───── GIVEN DATA
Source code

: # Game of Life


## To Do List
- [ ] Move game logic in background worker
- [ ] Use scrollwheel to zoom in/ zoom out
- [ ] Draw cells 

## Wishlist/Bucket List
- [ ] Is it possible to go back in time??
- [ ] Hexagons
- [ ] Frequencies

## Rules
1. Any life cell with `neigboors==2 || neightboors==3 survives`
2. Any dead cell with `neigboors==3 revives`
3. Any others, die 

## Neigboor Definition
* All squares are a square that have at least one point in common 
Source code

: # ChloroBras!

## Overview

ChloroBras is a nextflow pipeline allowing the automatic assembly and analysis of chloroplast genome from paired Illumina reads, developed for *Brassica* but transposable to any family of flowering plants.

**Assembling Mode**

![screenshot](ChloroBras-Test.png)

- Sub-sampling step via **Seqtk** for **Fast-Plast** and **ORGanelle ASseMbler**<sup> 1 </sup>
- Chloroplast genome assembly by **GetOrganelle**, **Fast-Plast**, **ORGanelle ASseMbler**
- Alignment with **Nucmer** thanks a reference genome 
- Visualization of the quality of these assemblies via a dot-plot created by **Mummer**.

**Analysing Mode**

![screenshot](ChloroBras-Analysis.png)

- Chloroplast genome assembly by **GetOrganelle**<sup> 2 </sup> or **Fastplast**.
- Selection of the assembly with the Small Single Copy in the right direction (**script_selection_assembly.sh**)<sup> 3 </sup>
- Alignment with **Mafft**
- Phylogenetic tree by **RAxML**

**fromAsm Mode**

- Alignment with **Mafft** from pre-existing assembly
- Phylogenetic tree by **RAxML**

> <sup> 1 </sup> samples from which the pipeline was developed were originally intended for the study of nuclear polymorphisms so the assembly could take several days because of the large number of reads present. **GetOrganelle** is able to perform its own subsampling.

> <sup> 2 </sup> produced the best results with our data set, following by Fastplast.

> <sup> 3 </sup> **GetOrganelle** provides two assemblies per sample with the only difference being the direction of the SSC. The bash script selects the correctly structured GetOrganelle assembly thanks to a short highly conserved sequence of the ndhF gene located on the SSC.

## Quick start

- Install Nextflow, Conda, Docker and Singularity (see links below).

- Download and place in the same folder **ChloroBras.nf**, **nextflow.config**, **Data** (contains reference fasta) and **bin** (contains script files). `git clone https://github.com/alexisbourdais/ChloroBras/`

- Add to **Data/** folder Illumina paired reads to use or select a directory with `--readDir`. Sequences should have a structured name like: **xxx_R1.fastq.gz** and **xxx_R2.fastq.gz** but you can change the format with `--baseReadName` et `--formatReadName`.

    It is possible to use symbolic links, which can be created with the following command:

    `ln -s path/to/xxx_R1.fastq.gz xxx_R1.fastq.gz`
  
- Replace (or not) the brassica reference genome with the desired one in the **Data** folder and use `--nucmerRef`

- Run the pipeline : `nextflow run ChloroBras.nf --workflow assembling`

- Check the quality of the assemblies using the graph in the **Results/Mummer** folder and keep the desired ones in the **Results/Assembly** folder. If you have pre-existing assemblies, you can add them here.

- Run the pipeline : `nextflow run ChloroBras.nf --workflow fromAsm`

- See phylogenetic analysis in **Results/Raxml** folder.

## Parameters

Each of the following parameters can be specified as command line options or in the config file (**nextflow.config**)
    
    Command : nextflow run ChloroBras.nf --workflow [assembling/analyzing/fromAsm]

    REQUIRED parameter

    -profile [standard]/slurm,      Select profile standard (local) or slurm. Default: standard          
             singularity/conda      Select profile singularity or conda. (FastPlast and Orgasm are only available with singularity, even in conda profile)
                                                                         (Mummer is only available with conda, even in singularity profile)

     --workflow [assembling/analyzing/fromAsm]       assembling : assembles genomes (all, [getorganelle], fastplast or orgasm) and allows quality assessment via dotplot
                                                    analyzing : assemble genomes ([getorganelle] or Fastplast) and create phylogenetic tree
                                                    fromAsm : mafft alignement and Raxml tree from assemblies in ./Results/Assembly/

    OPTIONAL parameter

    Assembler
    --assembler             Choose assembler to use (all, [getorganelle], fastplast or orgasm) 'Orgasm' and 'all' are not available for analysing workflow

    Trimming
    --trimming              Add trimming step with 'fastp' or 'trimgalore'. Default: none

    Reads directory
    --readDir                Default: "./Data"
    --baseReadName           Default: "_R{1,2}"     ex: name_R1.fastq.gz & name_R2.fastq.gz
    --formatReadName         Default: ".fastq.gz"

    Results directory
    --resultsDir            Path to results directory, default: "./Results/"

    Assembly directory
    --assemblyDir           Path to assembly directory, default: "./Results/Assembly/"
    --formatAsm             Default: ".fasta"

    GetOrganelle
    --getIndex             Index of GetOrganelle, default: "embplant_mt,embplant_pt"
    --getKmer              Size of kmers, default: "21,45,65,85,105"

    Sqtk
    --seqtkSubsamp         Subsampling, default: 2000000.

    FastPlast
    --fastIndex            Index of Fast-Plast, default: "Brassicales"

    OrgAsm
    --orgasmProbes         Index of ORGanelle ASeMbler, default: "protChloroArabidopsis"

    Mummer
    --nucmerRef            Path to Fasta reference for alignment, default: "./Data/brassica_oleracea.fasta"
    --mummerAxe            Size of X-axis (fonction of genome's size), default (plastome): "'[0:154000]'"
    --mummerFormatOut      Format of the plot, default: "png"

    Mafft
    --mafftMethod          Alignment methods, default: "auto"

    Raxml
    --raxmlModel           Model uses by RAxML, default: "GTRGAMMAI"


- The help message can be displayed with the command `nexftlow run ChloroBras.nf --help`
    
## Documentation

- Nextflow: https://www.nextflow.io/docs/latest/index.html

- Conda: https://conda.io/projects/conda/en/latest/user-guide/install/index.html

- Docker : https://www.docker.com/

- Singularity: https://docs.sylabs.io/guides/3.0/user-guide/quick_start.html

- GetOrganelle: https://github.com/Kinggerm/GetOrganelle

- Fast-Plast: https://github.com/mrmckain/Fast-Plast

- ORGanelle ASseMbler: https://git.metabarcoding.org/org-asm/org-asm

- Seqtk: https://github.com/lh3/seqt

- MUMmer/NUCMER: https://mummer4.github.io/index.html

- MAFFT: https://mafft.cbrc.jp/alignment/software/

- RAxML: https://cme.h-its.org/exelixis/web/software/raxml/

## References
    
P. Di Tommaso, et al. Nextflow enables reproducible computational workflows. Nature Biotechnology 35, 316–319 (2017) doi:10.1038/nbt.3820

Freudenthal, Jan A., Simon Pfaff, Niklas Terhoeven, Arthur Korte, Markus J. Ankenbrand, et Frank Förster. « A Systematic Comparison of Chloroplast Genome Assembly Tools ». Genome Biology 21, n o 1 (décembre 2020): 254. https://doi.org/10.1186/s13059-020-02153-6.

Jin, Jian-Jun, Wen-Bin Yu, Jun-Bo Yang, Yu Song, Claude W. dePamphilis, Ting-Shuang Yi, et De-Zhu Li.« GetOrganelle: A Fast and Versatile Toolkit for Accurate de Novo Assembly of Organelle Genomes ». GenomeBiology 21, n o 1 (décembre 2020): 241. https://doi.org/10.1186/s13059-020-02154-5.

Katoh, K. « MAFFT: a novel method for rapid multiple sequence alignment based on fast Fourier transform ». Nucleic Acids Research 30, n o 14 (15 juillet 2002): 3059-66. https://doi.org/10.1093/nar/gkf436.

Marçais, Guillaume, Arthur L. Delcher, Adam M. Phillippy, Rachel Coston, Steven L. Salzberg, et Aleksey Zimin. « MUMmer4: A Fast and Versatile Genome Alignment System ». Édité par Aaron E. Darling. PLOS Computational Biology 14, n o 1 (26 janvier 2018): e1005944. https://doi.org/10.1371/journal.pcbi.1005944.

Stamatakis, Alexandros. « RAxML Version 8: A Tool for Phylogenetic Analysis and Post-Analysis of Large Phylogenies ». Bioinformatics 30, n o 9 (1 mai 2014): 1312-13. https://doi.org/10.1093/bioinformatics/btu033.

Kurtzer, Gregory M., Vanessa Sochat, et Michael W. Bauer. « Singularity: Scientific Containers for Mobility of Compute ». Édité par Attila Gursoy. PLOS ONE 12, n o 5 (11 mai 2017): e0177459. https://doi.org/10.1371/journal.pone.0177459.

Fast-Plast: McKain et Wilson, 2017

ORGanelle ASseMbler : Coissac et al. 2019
──────────
Output the lines above exactly, but only those between the line holding "## Overview" and the line holding "- Chloroplast genome assembly by **GetOrganelle**<sup>", inclusive.

## Overview

ChloroBras is a nextflow pipeline allowing the automatic assembly and analysis of chloroplast genome from paired Illumina reads, developed for *Brassica* but transposable to any family of flowering plants.

**Assembling Mode**

![screenshot](ChloroBras-Test.png)

- Sub-sampling step via **Seqtk** for **Fast-Plast** and **ORGanelle ASseMbler**<sup> 1 </sup>
- Chloroplast genome assembly by **GetOrganelle**, **Fast-Plast**, **ORGanelle ASseMbler**
- Alignment with **Nucmer** thanks a reference genome 
- Visualization of the quality of these assemblies via a dot-plot created by **Mummer**.

**Analysing Mode**

![screenshot](ChloroBras-Analysis.png)

- Chloroplast genome assembly by **GetOrganelle**<sup> 2 </sup> or **Fastplast**.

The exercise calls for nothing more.